On 15 November 2017, a proposal was set forth by the Danish Parliament to amend existing tax law regarding the deduction of payroll costs.
A ruling from the Supreme Court in 2017 stated that it be required that payroll costs be separated into costs that are incurred in connection with the operations of the company and those that are incurred in connection with acquisitions/restructurings. Costs in connection with acquisitions/restructurings are non-deductible.
The proposed bill will seek to amend this, so that all payroll costs incurred by a company in regards to its own employees will become deductible. The proposal is expected to be processed quickly, as the law is to come into force on 1 January 2018. The current proposal also suggests a retroactive effect till the tax year of 2008.
Following up on Action 5 of the base erosion and profit shifting (BEPS) initiative, Denmark has also agreed to participate in the compulsory spontaneous exchange of information. This will include (i) binding tax rulings related to beneficiary tax regimes, (ii) cross-border advance pricing agreements (APAs) and all types of cross-border binding rulings related to transfer pricing, (iii) cross-border binding rulings whereby a one-sided reduction of the taxable income has been made without this being reflected in the taxpayer’s financial statements, (iv) binding rulings regarding permanent establishments (PEs), and (v) binding rulings regarding conduit companies.
The information is to be exchanged with all Organisation for Economic Co-operation and Development (OECD) and G20 countries, as well as any other countries that adopt the BEPS initiatives. However, the exchange will only take place if the exchange of information is mutual with the other country. Information on cross-border binding rulings or pre-approved pricing schemes amended or renewed after 31 December 2016 must be exchanged within three months after the end of the half of the calendar year with which it relates to (i.e. deadlines are 30 March and 30 September). Information that is amended or renewed within a period of five years before 1 January 2017 must be exchanged before 1 January 2018, subject to certain exceptions. Taxpayers will be informed prior to exchange.
With effect from 1 January 2017, companies filing complaints against Danish Tax Authorities will now have the right to cost compensation. The cost compensation scheme helps to increase legal certainty, and the proposal therefore reinstated that there should be 100% cost compensation where the company has been compliant, while it is possible to be compensated for 50% of the costs if the case is lost.
For most companies, 31 December 2017 is the first reporting deadline in regards to transfer pricing documentation. The new requirements include an obligation to structure the documentation in a master file and local files. In addition, groups with a consolidated turnover of 5.6 billion Danish kroner (DKK) are required to file a country-by-country (CbC) report, which will provide an overview of the economic activities of the group as well as the taxes paid. Companies will have to provide the first reporting for the income year 2016. If the group is not filing in Denmark, but instead in another country, the group must inform the Danish Tax Authorities of which company in the group is reporting and which country this company is a tax resident of. The reporting may be done digitally.

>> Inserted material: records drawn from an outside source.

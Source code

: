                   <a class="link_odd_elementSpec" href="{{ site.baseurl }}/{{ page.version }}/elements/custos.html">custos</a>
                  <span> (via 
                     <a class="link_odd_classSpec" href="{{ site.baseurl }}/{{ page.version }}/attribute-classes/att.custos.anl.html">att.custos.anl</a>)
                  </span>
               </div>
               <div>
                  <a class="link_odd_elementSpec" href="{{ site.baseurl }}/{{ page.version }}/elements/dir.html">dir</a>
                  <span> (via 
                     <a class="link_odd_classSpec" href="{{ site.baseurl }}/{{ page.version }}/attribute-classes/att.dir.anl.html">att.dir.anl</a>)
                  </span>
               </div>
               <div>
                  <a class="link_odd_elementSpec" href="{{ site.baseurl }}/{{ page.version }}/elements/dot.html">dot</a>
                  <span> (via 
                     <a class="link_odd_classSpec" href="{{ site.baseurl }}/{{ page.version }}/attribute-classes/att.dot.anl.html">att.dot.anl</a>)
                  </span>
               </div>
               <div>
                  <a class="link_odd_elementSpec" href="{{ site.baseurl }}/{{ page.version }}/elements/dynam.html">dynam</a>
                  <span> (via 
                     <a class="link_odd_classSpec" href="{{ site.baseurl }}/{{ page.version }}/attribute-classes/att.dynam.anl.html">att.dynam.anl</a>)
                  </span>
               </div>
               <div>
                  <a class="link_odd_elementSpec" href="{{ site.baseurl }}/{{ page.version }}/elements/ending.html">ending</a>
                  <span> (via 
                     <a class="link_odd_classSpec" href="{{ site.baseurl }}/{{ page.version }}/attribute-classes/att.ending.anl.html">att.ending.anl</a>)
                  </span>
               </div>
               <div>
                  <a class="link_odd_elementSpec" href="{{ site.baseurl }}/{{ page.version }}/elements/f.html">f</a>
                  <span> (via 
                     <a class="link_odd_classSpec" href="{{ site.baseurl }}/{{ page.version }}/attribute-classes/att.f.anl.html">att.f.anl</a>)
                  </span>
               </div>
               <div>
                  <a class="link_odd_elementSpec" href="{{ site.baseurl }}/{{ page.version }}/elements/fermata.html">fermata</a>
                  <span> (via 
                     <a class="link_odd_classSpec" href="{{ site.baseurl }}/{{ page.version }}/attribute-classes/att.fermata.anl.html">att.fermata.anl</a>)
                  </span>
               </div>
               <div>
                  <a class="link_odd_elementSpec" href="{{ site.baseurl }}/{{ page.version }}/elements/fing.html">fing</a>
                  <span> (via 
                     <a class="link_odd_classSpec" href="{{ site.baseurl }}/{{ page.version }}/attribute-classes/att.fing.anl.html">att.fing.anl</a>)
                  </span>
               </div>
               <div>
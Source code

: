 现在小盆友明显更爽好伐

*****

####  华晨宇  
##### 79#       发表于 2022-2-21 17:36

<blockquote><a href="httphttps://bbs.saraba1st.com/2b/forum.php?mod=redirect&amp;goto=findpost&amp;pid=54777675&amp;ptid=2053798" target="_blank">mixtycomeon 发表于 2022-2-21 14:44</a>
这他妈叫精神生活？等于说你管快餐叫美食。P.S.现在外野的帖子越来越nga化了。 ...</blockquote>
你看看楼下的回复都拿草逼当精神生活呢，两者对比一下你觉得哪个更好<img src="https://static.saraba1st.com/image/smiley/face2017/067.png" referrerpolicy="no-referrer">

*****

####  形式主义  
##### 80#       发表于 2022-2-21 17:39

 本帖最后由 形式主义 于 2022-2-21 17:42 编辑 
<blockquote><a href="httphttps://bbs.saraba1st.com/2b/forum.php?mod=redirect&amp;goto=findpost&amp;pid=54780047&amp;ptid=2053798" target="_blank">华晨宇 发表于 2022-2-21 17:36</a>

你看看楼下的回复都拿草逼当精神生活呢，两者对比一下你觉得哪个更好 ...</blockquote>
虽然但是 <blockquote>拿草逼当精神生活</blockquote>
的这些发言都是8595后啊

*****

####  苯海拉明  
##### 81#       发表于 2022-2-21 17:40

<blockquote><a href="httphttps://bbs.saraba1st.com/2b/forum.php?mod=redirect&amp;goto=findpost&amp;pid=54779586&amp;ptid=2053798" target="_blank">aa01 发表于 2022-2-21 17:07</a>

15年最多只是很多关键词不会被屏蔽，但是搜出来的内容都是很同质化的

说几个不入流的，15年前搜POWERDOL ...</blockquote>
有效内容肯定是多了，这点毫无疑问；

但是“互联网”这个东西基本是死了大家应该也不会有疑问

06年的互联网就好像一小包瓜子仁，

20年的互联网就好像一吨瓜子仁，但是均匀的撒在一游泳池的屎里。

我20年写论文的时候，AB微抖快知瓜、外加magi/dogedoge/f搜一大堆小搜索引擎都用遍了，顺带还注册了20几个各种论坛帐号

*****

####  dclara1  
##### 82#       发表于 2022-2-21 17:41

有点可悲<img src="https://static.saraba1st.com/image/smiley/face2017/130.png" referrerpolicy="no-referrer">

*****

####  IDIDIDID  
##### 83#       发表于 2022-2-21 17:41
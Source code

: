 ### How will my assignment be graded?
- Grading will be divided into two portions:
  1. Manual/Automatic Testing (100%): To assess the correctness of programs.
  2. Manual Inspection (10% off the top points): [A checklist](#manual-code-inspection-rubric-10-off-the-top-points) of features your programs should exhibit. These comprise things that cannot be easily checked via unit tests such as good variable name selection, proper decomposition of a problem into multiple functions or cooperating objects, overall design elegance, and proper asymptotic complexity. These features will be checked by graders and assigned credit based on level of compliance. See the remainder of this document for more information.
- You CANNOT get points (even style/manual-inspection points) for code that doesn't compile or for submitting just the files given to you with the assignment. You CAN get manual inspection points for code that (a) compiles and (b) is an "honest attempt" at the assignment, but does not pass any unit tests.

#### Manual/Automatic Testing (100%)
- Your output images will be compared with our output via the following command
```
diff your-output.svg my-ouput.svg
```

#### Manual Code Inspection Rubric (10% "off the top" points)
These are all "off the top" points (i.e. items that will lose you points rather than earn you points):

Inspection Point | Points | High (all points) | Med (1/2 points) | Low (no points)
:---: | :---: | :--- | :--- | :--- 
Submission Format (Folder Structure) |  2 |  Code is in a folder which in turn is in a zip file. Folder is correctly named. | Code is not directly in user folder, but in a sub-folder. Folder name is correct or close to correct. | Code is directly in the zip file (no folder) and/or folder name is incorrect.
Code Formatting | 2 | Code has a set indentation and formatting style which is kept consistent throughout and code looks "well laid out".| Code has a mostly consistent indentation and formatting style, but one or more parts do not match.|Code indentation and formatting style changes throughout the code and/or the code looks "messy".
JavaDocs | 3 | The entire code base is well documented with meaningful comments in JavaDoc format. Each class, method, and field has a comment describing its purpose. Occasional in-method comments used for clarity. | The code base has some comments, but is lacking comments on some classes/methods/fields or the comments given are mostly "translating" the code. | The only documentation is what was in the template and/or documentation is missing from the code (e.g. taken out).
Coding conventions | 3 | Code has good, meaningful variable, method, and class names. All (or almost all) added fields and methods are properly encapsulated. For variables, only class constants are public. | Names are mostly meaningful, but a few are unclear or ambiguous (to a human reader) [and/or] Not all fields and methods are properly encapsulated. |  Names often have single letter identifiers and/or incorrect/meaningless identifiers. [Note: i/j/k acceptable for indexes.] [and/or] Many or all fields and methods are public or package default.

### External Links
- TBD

On 21 April 2015, the Danish Parliament adopted a proposal to include an international circumvention provision in Danish tax law. This provision has had effect since 1 May 2015, and applies to arrangements or series of arrangements and transactions relating to obtaining benefits through tax treaties, regardless of when the treaties have been entered into force. The provision was an implementation of the amendment to the Parent-Subsidiary Directive, but was extended to apply to the Interest-Royalty Directive and Tax Merger Directive and all double tax treaties (DTTs). In the comments to the provision, it is stated that the provision is meant to correspond to the wording of the Parent-Subsidiary Directive, and the Danish provision should be strictly interpreted in accordance with this and any case law from the European Court of Justice (ECJ).
There have since been a few cases where the above-mentioned provision has been tested. In SKM.2017.333.SR, the Tax Council found that the main purpose of the relocation of the parent company from the Bahamas to Luxembourg, immediately before a planned relocation of a Danish subsidiary to Luxembourg, was to obtain a tax benefit that counteracted the aim and purpose of the Parent-Subsidiary Directive. However, in a more recent case, SKM.2017.626.SR, the Tax Council found that the provision did not apply, and indeed the liquidation proceeds distributed from a Danish subsidiary to a Dutch parent company (owned by a trust in Jersey and Guernsey, which was owned by an individual) should not be subject to Danish taxation. The Authorities highlighted that the establishment of the Dutch parent company could not in itself be considered as an abuse of benefits in relation to the Parent-Subsidiary Directive. This was partially due to the fact that the operative companies that were owned by the Danish company were also based in the Netherlands and also due to the fact that the individual owning the trust would not be receiving any distributions, but instead the trust would be making donations to charitable organisations.
On 28 November 2017, the Danish Parliament adopted a new temporary tax credit regime for oil and gas companies, advancing the time of deduction and increasing depreciation on production assets to 20% and uplift to 6.5% in six years (39% in total), in order to encourage investments in the Danish part of the North Sea.